B1 cells are considered to function in the innate response to infection by viruses and bacteria, and typically demonstrate preferential responses to T cell-independent antigens (10,12). Among the 7 B1 cell-associated genes investigated, the expression levels of CD16, CD32, LILRA1 and TLR9 mRNAs were significantly upregulated in PBMCs from AMI patients compared with the SA and control groups (Fig. 2). Previous studies have demonstrated that Fc γ receptors CD16 and CD32 may influence the growth and differentiation of B cells (29,30). LILRA1 mRNA transcripts were detected in B cells and the LILRA1 protein has been observed to activate cells by associating with the γ chain of Fc γ receptors (31,32). Furthermore, previous studies demonstrated that human B cells were activated by a TLR9 agonist (33,34). It was therefore proposed that B1 cell activation is enhanced in patients with AMI, suggesting that an innate-like immune response occurs in AMI. However, there was no significant difference in B1 cell-associated gene expression between the SA patients and the control group.

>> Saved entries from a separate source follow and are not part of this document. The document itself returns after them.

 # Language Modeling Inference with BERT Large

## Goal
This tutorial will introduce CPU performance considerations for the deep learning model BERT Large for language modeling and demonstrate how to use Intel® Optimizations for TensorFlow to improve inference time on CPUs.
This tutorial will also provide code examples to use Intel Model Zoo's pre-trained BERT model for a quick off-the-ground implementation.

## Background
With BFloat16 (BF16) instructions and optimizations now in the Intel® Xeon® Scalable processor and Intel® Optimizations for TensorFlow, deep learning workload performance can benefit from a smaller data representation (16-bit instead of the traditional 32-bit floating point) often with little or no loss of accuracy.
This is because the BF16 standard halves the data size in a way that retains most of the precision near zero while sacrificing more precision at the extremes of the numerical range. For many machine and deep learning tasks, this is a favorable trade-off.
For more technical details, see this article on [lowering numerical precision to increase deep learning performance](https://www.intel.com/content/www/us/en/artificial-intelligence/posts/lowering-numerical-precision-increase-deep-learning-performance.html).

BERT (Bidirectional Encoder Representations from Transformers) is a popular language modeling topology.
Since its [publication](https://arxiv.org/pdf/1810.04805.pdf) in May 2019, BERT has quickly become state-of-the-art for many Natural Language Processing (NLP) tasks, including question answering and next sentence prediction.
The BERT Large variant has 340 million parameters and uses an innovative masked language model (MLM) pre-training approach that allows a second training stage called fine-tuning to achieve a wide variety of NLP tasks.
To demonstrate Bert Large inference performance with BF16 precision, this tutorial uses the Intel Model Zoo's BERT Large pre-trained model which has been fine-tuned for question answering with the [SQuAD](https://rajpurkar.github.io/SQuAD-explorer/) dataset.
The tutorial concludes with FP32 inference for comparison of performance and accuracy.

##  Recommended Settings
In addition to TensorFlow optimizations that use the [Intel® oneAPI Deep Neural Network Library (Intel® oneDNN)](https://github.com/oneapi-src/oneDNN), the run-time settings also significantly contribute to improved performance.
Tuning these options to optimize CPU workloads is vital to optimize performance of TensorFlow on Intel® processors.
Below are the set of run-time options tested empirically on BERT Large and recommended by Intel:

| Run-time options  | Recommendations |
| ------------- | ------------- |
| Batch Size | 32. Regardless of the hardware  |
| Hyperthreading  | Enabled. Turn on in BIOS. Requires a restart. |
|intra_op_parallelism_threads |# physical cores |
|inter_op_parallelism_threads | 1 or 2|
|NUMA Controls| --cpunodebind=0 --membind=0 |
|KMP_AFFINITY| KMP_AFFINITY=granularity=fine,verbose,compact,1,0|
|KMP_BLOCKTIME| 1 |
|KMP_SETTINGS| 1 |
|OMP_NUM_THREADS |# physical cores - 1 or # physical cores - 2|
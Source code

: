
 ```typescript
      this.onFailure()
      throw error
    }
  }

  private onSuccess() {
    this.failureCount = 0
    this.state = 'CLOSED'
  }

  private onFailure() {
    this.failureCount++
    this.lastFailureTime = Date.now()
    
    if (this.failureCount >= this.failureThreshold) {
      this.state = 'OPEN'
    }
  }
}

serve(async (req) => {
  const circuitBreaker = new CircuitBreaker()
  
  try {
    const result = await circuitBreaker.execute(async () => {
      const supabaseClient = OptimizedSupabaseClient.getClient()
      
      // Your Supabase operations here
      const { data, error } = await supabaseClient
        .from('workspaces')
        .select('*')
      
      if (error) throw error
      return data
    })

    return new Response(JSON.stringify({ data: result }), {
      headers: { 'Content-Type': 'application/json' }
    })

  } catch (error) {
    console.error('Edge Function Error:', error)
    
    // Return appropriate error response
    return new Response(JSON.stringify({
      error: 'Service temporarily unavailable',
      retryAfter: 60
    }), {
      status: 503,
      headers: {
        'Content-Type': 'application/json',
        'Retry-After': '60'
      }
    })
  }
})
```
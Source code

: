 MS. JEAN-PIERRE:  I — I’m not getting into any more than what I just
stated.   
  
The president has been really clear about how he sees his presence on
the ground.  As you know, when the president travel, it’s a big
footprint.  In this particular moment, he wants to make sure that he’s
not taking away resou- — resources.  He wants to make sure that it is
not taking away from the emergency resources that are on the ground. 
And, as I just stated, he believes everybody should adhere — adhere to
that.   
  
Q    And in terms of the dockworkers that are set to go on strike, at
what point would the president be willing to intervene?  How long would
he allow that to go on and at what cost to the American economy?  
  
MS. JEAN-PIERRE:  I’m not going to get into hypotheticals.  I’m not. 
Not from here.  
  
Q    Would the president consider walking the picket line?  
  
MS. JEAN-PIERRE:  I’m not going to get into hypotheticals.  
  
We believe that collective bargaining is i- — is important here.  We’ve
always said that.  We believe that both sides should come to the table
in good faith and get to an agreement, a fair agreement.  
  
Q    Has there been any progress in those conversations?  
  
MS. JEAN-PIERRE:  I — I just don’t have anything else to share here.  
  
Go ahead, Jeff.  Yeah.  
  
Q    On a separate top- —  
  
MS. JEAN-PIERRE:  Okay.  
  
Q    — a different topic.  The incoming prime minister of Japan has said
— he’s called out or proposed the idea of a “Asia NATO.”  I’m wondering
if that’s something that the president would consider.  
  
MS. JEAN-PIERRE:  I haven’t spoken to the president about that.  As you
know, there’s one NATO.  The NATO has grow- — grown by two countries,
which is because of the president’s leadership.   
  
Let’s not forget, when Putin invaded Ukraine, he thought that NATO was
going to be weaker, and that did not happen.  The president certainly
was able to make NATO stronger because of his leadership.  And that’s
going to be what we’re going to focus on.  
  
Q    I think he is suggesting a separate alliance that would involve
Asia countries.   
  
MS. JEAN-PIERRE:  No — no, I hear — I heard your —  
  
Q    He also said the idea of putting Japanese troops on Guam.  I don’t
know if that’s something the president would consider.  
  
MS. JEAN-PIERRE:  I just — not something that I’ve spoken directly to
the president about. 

Thus, the results suggest that B1 cell activity is different in AMI and SA.

B2 cells are important in B cell-specific humoral immunity (35). Among the 20 genes examined, the mRNA expression levels of EMR2 and CD97 were significantly upregulated in AMI patients compared with the SA and control groups (Fig. 3). EMR2 and CD97 are important for the interaction between T cells and B cells (36). The SLAM family, including SLAMF1 and LY9, together with CD28 and CD43, are essential in the development and maturation of B cells, and the control of the humoral immune response (3739). The ICOS-ICOSL and PD1-PDL pathways are important for the stimulation of effector T cell and B2 cell responses (4042). The association between CD40 and CD40L, which are expressed on the surface of activated T cells, promotes the activation of B cells (43). CD20 is a B cell-specific integral membrane protein that regulates B cell proliferation (44). In the present study, the levels of SLAMF1, LY9, CD28, CD43, ICOSL, PD1, CD40 and CD20 mRNAs were lower in AMI patients compared with the control group (Fig. 3). These results demonstrate that the T cell-B cell interaction was weakened during the B2 cell activation in AMI. No significant differences were observed between the SA and control group patients, indicating that the potential insufficiency of the humoral response only occurred in the B2 subset during AMI.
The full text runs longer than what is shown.